April 26, 2023, Bolduc filed her Response and on May 15, 2023,
Amazon filed its Reply.

Amazon moves under Rule 12(b)(1) to dismiss Bolduc's claim for
violation of Section 1981, arguing that Bolduc lacks standing.
Amazon makes both a facial and factual attack on the Court's
subject matter jurisdiction. Additionally, Amazon moves under Rule
12(b)(6) to dismiss Bolduc's claim for failure to state a claim
upon which relief can be granted. Each motion ultimately turns on
the effect, if any, of Bolduc's failure to apply for the DSP
program.

Because the Court ultimately determines that Amazon's Rule 12(b)(1)
motion should be granted, the Court will not address Amazon's Rule
12(b)(6) motion.

Because Bolduc is unwilling to apply for a DSP contract, which she
is by no means guaranteed to receive, Judge Mazzant says her first
purported injury—that she must pay $10,000 more to start a DSP
business because she is white—is merely hypothetical and
conjectural. She is currently not obligated to pay any amount of
startup costs because she has not applied to the DSP program, let
alone received any contractual offer from Amazon. This kind of
alleged injury is insufficient to show standing, Judge Mazzant
points out.

Neither is Bolduc in imminent danger of being denied equal
treatment for not receiving a $10,000 grant on account of her race.
In the Court's view, this alleged danger is not imminent because an
unpredictable chain of hypothetical events stands in the way.

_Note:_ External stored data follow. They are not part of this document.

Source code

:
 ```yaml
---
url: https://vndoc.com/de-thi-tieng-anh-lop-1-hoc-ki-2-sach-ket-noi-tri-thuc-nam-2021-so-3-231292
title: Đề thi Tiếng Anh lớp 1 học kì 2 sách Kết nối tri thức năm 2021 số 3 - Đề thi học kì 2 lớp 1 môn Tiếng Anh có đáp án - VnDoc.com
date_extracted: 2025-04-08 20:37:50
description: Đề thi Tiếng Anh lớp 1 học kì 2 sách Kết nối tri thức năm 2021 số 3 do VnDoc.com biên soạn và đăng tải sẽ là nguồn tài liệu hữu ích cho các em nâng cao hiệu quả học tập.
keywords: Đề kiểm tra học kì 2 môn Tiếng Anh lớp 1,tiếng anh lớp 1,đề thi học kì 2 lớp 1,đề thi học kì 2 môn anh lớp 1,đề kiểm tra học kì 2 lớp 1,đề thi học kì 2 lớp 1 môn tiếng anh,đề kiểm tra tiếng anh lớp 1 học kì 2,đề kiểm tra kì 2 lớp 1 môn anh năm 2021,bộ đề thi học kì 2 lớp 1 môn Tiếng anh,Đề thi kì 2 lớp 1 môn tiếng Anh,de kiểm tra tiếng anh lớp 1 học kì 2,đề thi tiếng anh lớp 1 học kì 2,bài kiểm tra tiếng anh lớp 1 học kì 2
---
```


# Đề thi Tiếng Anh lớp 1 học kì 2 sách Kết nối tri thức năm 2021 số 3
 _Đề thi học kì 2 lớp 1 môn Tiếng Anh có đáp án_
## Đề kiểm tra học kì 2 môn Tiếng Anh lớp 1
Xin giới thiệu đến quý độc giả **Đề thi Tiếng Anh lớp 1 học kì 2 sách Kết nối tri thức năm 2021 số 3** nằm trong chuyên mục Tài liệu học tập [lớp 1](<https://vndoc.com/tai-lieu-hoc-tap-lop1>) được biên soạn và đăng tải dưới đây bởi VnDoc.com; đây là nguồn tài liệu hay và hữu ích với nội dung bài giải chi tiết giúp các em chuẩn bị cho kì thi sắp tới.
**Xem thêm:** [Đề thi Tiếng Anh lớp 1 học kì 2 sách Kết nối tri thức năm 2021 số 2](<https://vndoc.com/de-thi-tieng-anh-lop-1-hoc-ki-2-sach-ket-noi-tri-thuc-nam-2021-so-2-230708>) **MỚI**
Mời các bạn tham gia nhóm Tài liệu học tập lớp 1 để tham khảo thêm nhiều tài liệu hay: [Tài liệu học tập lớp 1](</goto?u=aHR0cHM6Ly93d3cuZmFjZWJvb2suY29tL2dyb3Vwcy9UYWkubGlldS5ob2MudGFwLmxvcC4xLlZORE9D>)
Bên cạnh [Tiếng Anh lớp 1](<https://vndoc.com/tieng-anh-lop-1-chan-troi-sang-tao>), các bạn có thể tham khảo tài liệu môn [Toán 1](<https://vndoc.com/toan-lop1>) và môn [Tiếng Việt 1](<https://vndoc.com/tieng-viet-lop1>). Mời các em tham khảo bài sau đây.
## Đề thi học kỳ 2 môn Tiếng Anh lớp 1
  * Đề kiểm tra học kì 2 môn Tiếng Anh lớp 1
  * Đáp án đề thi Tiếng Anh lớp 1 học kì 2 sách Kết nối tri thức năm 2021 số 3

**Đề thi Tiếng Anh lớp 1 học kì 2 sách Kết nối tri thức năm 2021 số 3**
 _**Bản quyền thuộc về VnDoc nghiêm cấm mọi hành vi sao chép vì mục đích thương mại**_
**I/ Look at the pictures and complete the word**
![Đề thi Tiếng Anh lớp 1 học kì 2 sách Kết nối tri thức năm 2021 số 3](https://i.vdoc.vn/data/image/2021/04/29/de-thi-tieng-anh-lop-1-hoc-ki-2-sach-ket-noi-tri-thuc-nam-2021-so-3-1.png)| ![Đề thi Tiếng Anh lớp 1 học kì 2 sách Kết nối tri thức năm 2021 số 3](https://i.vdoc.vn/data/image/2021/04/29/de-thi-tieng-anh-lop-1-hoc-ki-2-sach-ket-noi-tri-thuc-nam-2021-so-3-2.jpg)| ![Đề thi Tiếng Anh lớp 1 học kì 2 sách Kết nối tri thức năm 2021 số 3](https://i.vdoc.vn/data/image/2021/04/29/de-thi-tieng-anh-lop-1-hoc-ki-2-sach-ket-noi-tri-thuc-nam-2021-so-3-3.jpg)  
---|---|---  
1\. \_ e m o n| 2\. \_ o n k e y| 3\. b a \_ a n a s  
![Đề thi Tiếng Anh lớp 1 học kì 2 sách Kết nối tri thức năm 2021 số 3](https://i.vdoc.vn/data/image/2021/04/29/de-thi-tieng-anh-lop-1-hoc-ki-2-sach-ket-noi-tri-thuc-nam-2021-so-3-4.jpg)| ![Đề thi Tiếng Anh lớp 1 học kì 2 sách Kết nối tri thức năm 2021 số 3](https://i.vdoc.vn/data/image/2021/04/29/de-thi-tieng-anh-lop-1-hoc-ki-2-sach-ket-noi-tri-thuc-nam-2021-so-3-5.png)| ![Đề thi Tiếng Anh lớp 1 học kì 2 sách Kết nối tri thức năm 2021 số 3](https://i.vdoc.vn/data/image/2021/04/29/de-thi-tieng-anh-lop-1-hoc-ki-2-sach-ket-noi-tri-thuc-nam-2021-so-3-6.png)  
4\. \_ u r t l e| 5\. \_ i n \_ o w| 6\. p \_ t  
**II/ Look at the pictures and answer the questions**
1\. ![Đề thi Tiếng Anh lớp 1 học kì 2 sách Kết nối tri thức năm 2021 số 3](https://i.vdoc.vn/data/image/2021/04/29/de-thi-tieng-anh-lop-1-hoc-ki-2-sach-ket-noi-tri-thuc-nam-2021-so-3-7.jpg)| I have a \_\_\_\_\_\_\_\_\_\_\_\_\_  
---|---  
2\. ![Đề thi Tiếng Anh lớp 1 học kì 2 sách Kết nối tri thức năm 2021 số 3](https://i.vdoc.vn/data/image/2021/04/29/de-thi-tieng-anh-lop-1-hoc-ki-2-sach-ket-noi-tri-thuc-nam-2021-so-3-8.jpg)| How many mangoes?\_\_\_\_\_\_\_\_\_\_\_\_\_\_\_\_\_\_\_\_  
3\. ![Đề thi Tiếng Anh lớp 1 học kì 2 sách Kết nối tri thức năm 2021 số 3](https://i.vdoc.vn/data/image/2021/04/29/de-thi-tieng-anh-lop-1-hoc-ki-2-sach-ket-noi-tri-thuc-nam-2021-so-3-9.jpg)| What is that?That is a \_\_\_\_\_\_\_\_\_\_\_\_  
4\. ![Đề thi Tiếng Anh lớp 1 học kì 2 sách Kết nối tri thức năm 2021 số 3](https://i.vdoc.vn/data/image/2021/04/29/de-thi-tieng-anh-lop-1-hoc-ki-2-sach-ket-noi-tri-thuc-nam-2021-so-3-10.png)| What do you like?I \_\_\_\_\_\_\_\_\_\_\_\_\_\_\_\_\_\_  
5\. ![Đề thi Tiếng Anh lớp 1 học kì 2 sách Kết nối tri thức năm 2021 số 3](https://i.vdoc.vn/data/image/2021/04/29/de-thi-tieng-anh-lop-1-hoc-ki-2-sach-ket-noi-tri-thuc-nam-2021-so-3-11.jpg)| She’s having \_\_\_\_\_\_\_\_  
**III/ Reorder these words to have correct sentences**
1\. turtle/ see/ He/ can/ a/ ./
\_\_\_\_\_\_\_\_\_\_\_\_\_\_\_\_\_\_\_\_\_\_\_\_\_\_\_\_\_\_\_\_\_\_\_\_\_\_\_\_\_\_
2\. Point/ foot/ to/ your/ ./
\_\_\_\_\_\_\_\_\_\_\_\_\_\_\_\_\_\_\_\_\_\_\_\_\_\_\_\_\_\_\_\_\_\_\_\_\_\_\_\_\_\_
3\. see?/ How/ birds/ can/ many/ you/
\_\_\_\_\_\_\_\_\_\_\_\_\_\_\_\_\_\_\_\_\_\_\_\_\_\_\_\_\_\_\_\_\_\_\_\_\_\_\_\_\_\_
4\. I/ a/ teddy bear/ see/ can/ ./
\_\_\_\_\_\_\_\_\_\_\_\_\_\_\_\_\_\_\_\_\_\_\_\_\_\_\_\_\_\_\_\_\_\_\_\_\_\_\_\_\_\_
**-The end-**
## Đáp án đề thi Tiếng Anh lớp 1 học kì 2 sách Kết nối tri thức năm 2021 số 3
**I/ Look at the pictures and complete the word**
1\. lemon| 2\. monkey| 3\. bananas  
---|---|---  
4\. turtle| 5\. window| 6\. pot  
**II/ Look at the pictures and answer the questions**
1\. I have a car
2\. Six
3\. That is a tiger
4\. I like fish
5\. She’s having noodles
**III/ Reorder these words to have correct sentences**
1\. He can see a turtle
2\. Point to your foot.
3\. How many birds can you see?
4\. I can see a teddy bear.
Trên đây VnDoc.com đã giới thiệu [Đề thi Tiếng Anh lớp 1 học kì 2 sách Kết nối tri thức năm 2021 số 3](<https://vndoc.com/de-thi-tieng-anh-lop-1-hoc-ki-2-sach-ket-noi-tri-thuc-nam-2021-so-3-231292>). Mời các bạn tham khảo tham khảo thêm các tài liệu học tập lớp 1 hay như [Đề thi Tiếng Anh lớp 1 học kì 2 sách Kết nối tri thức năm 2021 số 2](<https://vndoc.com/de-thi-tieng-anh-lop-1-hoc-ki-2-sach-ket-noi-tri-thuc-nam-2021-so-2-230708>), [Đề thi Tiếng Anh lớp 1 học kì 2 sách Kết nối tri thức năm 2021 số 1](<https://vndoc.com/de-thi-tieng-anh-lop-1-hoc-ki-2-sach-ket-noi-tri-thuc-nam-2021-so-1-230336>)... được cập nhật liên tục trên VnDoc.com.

Ms. Bolduc next alleges that her unwillingness to apply for the DSP
program, due to her ineligibility to receive the $10,000 grant on
account of her race, is an injury that she is experiencing now. The
Court's analysis of this injury also disposes of Bolduc's fourth
purported injury that diversity grant-eligible DSP applicants will
have more credible applications.

Ms. Bolduc argues that she is suffering from a constitutionally
cognizable injury because Amazon's racially discriminatory stipends
have deterred her from applying to the DSP program. But this kind
of alleged harm does not fit the mold of a concrete injury, Judge
Mazzant holds. Because Bolduc has willingly refused to apply to the
DSP program, Judge Mazzant finds she has not satisfied the general
standing requirement that a plaintiff submit to a policy before
bringing an action to challenge it.

The Court agrees with Amazon that Bolduc falls outside the class of
individuals potentially suffering a direct and personal injury: DSP
owners, who have been denied any contractual benefit due to their
race.

Ms. Bolduc's proposed theory that she is suffering a personal
injury in fact because Amazon's diversity grant policy has deterred
her from applying to the DSP program, Judge Mazzant holds. Bolduc
cites no authority from the realm of Section 1981 caselaw directly
supporting her novel theory of standing. And the Court is only
aware of authority that appears to contradict her position or that
has not encountered the exact issue.

While it is true, again, that under certain circumstances a
plaintiff can establish standing by alleging that applying would be
a futile gesture, Bolduc has not done so here, as Judge Mazzant
points out. The rationale conferring standing in such cases derives
from the specific condition that unlawful discrimination permeates
the application process itself.

Here, Judge Mazzant finds, among other things, that Bolduc has
offered no evidence establishing that applying to Amazon's DSP
program would have been in vain due to discriminatory practices in
the application process itself. Thus, the Court must conclude that
Bolduc will not necessarily be denied any contractual benefit due
to her race unless she is accepted into the DSP program. And, as
explained, Bolduc's acceptance into the DSP program is a
speculative matter and far from imminent.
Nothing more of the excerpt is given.